▶ **EXERCISE GOAL**: How many lines in the listing include the string "nodal"? Reply with the number alone.

========

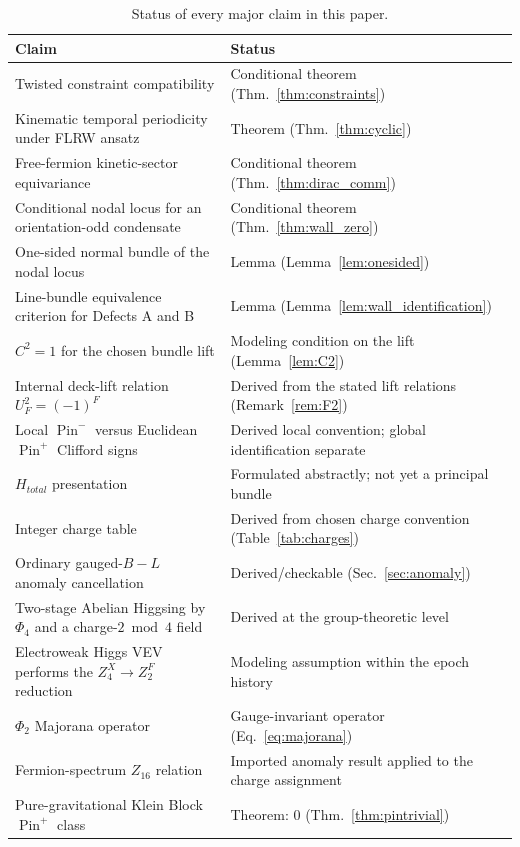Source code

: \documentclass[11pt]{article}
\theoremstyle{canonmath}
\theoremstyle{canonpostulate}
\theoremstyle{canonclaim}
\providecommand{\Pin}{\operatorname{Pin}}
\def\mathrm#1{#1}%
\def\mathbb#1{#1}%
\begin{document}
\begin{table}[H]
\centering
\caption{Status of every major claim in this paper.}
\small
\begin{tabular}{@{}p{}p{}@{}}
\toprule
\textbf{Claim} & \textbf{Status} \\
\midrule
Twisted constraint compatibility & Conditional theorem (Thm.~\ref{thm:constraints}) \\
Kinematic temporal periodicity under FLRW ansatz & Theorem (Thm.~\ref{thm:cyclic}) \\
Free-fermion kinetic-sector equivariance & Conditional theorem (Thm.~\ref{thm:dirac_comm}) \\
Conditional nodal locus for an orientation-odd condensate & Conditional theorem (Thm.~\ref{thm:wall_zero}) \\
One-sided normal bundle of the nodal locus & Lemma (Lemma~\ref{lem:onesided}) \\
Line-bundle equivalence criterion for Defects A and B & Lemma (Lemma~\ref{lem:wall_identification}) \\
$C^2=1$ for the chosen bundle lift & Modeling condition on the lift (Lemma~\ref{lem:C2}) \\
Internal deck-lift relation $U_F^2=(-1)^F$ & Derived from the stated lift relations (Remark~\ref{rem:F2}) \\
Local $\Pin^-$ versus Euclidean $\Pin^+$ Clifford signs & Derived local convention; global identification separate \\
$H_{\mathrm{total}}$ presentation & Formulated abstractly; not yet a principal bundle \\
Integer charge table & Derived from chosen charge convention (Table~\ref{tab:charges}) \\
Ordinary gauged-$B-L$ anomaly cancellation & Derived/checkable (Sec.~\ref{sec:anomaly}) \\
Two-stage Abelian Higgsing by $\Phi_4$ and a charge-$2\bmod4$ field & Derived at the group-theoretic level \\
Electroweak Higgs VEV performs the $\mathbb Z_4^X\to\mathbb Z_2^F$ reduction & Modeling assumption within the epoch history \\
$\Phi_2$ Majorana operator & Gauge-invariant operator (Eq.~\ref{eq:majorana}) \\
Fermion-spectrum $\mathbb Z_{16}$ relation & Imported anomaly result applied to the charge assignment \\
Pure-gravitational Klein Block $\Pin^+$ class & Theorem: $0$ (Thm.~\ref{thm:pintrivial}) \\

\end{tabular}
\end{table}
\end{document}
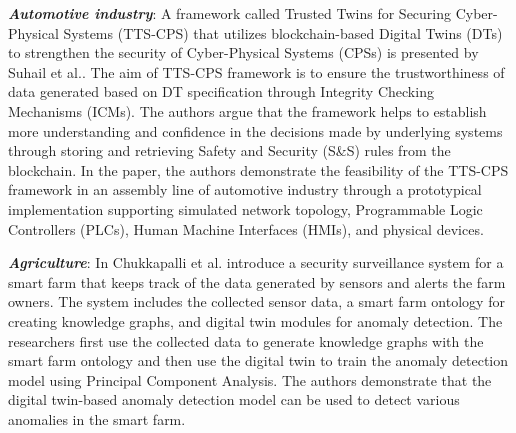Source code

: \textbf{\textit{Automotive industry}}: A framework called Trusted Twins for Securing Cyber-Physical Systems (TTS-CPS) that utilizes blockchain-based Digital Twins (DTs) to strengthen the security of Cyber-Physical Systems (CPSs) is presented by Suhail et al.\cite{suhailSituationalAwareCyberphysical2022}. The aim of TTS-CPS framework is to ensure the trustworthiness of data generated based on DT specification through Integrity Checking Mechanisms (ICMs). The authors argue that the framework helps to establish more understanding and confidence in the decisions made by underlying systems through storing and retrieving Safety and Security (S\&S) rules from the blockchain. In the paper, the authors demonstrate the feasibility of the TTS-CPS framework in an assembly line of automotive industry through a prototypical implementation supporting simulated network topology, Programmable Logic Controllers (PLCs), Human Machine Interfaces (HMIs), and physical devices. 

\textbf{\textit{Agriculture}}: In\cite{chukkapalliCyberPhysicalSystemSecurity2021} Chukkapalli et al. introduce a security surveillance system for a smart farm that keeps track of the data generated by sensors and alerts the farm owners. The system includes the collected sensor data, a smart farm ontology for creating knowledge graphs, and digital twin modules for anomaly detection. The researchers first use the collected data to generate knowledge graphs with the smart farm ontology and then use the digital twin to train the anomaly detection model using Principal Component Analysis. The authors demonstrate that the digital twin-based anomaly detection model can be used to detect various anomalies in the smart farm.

========

▶ **ANSWER SECTION**: 2